Each exhibit page also exists as its own item and can become paths as well so that the exhibit pages appear on a separate launch page.  Viewers can choose an exhibit path initially and then move along the exhibit path or explore connections.

I am excited by the possibilities Scalar offers me and how the Omeka site and the Scalar site work together.  While Omeka can house the entire archive, the Scalar site is a more curated virtual museum exhibit.  Not everything in a museum’s collection necessarily makes it into the exhibit.

The challenge to this is keeping up with the collection.  I find myself wanting to add more and more outside resources to round out the exhibitions, but I realize that I may need to focus on the structure and format first.  The global history of the 20th century is a vast topic to say the least, and I need to be realistic about what is possible by the end of the semester.

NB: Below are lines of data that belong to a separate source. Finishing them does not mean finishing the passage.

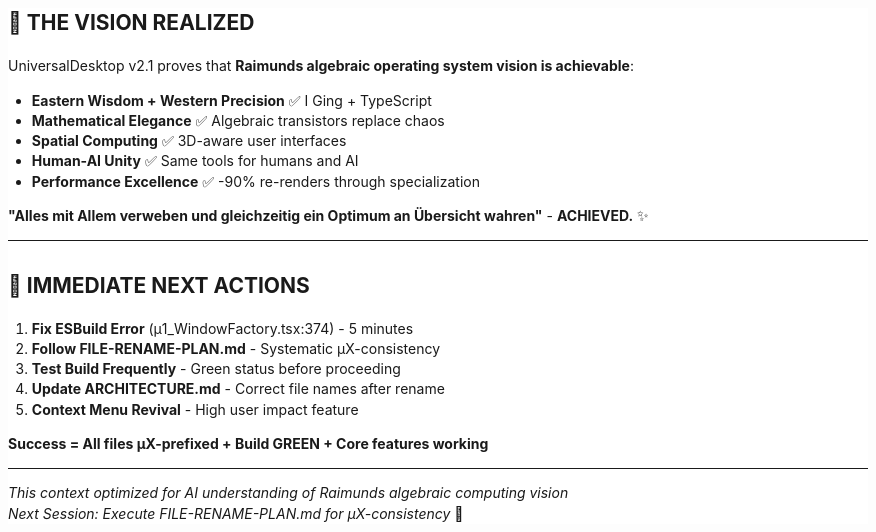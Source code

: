 
## 🌟 **THE VISION REALIZED**

UniversalDesktop v2.1 proves that **Raimunds algebraic operating system vision is achievable**:

- **Eastern Wisdom + Western Precision** ✅ I Ging + TypeScript
- **Mathematical Elegance** ✅ Algebraic transistors replace chaos
- **Spatial Computing** ✅ 3D-aware user interfaces
- **Human-AI Unity** ✅ Same tools for humans and AI
- **Performance Excellence** ✅ -90% re-renders through specialization

**"Alles mit Allem verweben und gleichzeitig ein Optimum an Übersicht wahren"** - **ACHIEVED.** ✨

---

## 🔄 **IMMEDIATE NEXT ACTIONS**

1. **Fix ESBuild Error** (μ1_WindowFactory.tsx:374) - 5 minutes
2. **Follow FILE-RENAME-PLAN.md** - Systematic μX-consistency
3. **Test Build Frequently** - Green status before proceeding  
4. **Update ARCHITECTURE.md** - Correct file names after rename
5. **Context Menu Revival** - High user impact feature

**Success = All files μX-prefixed + Build GREEN + Core features working**

---

*This context optimized for AI understanding of Raimunds algebraic computing vision*  
*Next Session: Execute FILE-RENAME-PLAN.md for μX-consistency* 🎯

My goals for this week are to work on supplying textual content to the exhibits I’ve built.  I also need to work on creating some content around the blog site for teachers by polishing some existing materials and creating new ones.  I need to continue to work on permissions forms as well.

Project Progress Post Module 8

I was finally able to migrate all of the Omeka items from the first version of the archive to the new version that is tied to the Scalar project and WordPress blog.  Earlier in the semester, I conducted extensive research on finding other themes in Omeka that would allow me to customize the look of the archive without having to do a lot of backend coding work.  I found the Customeka theme to be exactly what I needed in order to adapt the look of the project to mirror Scalar’s layout, which offers fewer options to adapt the aesthetics of the site.

This all worked well in theory until I began migrating the items from one archive to the other.  While the landing page that I had designed looked like I wanted, the items page was a jumble of text.  In order to customize the landing page to look as I wished, it changed the scale of the font in the items and collections pages.  There was no way to change one without the other.  Apparently, Customeka isn’t as customized as it seems.  I had to go back to the drawing board.

I began playing around with other themes that are offered in the standard Omeka install and settled on the Thanks, Roy theme.  The theme did not meet my needs when I originally designed the first version of the archive, but apparently, RRCHNM released a new version in February that makes it easier to customize colors and type styles.  Coupled with a greater understanding of Omeka myself, I was able to manipulate the standard Omeka theme to meet my aesthetic needs.

I like how Omeka is working for me as an archival repository and feel I’ve made progress as a user and designer within my modest level of expertise using the tool.